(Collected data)
◆ ◆ ◆ ◆ ◆

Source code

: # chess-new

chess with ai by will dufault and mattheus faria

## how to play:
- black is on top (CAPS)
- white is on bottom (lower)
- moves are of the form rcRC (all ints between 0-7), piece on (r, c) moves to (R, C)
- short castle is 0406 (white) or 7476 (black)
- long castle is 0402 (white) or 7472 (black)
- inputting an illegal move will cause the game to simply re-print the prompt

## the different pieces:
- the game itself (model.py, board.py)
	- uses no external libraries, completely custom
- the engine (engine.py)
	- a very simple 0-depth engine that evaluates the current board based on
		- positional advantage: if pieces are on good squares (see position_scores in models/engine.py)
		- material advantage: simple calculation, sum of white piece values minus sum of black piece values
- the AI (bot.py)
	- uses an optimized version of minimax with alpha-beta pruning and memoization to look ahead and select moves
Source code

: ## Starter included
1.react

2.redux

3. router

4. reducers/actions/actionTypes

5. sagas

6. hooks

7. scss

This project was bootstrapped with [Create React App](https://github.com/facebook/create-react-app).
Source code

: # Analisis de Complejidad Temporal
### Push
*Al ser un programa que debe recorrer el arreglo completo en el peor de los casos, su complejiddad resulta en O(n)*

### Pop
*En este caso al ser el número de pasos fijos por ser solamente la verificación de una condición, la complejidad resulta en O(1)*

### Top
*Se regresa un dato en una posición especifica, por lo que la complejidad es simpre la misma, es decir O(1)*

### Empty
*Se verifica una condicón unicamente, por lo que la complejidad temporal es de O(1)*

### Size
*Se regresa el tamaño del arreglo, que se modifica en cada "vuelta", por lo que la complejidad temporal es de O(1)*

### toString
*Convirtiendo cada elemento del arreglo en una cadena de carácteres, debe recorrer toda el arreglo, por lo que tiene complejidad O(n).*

◆ ◆ ◆ ◆ ◆

* **What you are asked to do**: As the answer, set down only the lines from the data above between the one holding "- positional advantage: if" and the one holding "regresa el tamaño", inclusive, exactly as they read.

* **Response to the task**:
		- positional advantage: if pieces are on good squares (see position_scores in models/engine.py)
		- material advantage: simple calculation, sum of white piece values minus sum of black piece values
- the AI (bot.py)
	- uses an optimized version of minimax with alpha-beta pruning and memoization to look ahead and select moves
Source code

: ## Starter included
1.react

2.redux

3. router

4. reducers/actions/actionTypes

5. sagas

6. hooks

7. scss

This project was bootstrapped with [Create React App](https://github.com/facebook/create-react-app).
Source code

: # Analisis de Complejidad Temporal
### Push
*Al ser un programa que debe recorrer el arreglo completo en el peor de los casos, su complejiddad resulta en O(n)*

### Pop
*En este caso al ser el número de pasos fijos por ser solamente la verificación de una condición, la complejidad resulta en O(1)*

### Top
*Se regresa un dato en una posición especifica, por lo que la complejidad es simpre la misma, es decir O(1)*

### Empty
*Se verifica una condicón unicamente, por lo que la complejidad temporal es de O(1)*

### Size
*Se regresa el tamaño del arreglo, que se modifica en cada "vuelta", por lo que la complejidad temporal es de O(1)*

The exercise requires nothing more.